◆ **WORK INSTRUCTION**
Report only the number of lines in the following entries where the word "that" occurs.

◆ **GIVEN INFORMATION**

== Segment start ==

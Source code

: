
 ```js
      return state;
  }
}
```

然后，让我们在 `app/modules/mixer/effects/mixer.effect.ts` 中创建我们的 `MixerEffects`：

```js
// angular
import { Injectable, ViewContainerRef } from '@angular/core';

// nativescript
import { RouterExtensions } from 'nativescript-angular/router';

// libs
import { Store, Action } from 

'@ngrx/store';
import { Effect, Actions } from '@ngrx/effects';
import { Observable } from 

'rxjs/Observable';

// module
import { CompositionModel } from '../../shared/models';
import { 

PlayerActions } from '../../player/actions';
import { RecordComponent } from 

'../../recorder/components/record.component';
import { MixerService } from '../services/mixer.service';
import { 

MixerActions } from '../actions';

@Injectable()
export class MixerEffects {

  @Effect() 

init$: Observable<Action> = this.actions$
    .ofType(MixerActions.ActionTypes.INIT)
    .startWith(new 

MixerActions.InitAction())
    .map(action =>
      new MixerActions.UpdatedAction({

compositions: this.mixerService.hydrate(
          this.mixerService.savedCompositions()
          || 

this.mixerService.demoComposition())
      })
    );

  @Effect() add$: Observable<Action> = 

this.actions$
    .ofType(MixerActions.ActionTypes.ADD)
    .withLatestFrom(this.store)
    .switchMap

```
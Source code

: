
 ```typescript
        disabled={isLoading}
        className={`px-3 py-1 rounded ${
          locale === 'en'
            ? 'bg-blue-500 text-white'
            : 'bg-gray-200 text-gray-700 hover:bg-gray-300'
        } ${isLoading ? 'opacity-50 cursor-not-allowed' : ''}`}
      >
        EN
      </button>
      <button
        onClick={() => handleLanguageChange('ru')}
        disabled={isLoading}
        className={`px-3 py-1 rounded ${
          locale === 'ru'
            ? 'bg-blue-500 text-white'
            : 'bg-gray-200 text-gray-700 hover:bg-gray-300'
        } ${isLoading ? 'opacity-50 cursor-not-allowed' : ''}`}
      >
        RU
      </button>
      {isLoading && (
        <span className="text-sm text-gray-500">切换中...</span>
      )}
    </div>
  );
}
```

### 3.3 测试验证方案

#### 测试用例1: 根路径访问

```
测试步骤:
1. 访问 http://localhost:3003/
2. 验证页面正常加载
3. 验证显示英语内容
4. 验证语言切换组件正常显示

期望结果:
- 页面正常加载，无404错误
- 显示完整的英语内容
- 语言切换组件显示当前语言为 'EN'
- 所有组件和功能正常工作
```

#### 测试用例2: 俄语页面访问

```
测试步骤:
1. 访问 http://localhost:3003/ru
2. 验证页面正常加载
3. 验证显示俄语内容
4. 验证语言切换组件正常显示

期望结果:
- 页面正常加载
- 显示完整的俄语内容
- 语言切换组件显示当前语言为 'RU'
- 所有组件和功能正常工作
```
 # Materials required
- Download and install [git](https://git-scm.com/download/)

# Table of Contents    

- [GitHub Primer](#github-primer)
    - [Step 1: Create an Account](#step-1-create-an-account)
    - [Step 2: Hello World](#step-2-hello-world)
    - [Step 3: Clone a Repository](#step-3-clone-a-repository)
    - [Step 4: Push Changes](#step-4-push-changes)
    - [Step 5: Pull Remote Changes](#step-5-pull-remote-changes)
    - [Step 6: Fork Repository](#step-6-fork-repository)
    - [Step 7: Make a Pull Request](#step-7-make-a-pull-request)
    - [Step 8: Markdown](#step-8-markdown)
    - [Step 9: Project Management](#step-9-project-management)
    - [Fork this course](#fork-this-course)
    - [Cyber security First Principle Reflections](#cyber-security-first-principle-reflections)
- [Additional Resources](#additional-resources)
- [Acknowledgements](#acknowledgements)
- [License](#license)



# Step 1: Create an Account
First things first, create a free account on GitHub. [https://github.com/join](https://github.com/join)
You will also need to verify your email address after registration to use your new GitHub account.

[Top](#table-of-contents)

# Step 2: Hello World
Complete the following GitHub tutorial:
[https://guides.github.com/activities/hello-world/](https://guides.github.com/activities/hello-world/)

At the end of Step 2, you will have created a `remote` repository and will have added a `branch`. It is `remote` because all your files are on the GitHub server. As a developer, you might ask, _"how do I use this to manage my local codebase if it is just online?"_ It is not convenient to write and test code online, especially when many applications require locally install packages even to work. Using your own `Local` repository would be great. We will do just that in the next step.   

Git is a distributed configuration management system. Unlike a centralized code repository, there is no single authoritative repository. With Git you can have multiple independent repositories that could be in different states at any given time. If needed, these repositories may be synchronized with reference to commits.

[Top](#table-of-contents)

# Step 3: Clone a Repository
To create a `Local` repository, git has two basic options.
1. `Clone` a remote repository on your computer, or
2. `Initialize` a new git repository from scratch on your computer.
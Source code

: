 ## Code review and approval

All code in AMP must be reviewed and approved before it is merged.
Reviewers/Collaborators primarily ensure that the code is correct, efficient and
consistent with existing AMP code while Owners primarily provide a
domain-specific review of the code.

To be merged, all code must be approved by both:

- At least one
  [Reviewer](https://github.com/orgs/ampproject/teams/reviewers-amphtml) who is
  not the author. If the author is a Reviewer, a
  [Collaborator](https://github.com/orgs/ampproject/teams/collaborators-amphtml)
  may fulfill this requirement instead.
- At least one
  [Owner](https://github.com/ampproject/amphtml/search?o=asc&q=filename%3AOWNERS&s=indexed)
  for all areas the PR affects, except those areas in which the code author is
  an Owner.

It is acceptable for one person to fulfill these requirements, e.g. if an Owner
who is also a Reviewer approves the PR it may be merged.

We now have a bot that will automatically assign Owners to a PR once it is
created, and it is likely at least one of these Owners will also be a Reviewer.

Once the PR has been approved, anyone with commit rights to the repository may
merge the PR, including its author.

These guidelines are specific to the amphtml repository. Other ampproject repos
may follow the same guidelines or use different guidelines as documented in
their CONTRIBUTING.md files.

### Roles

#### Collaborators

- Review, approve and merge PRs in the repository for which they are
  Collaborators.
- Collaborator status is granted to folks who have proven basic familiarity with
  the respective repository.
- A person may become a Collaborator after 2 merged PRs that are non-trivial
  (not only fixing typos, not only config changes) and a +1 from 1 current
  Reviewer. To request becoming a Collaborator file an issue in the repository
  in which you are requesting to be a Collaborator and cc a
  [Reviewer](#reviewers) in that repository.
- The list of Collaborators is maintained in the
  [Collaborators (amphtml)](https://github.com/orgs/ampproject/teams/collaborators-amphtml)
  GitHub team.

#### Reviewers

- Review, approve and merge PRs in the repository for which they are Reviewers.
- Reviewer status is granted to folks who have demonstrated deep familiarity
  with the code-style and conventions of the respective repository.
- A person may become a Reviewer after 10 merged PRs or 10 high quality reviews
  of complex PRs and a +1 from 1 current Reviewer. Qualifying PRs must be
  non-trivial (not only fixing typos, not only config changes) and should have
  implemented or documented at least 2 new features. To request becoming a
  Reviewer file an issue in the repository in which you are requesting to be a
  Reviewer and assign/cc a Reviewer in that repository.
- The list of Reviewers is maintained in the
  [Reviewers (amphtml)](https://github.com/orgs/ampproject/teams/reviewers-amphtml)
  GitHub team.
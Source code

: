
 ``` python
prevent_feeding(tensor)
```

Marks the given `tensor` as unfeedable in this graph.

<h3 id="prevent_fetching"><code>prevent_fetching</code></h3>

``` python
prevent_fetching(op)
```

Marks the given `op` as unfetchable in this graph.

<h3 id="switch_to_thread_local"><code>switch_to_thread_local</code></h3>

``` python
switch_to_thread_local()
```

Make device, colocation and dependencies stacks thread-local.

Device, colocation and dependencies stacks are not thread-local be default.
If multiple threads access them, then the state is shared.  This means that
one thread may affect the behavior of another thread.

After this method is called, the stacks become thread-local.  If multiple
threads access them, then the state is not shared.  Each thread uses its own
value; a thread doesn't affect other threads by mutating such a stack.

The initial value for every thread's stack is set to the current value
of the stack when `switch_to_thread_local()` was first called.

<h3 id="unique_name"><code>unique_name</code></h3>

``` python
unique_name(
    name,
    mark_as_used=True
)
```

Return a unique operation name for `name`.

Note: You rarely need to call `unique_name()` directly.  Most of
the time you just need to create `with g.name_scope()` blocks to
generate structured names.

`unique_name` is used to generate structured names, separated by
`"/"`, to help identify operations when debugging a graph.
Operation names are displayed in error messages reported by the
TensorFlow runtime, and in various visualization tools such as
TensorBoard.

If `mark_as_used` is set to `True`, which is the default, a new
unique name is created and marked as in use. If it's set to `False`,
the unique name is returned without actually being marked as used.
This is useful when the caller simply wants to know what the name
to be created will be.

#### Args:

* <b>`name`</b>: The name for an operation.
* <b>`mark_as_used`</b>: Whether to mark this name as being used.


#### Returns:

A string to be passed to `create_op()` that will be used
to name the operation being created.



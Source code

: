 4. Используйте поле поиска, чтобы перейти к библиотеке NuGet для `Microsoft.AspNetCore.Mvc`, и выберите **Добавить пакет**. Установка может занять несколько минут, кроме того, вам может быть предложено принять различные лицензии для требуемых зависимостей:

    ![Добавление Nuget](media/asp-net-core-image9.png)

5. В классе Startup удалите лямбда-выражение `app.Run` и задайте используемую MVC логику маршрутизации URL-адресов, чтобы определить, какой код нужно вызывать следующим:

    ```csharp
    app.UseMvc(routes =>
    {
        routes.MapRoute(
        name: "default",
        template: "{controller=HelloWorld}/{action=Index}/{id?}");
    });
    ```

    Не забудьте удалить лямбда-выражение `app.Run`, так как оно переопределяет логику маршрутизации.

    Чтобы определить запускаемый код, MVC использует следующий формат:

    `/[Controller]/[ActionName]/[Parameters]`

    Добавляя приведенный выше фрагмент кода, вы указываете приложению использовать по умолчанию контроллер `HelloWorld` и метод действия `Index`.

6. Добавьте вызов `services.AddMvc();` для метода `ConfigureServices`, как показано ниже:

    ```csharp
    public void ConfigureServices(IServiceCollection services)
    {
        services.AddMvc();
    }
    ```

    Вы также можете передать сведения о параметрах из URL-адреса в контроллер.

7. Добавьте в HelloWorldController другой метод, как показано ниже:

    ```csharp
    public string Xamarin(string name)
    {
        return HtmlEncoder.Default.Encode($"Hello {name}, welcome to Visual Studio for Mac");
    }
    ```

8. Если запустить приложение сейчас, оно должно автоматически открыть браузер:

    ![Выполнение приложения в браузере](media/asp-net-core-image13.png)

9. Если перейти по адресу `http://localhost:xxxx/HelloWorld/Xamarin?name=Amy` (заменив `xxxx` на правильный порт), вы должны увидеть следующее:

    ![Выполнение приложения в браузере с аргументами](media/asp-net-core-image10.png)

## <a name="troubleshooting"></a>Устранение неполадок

== Segment end ==

◆ **TASK SOLUTION**
9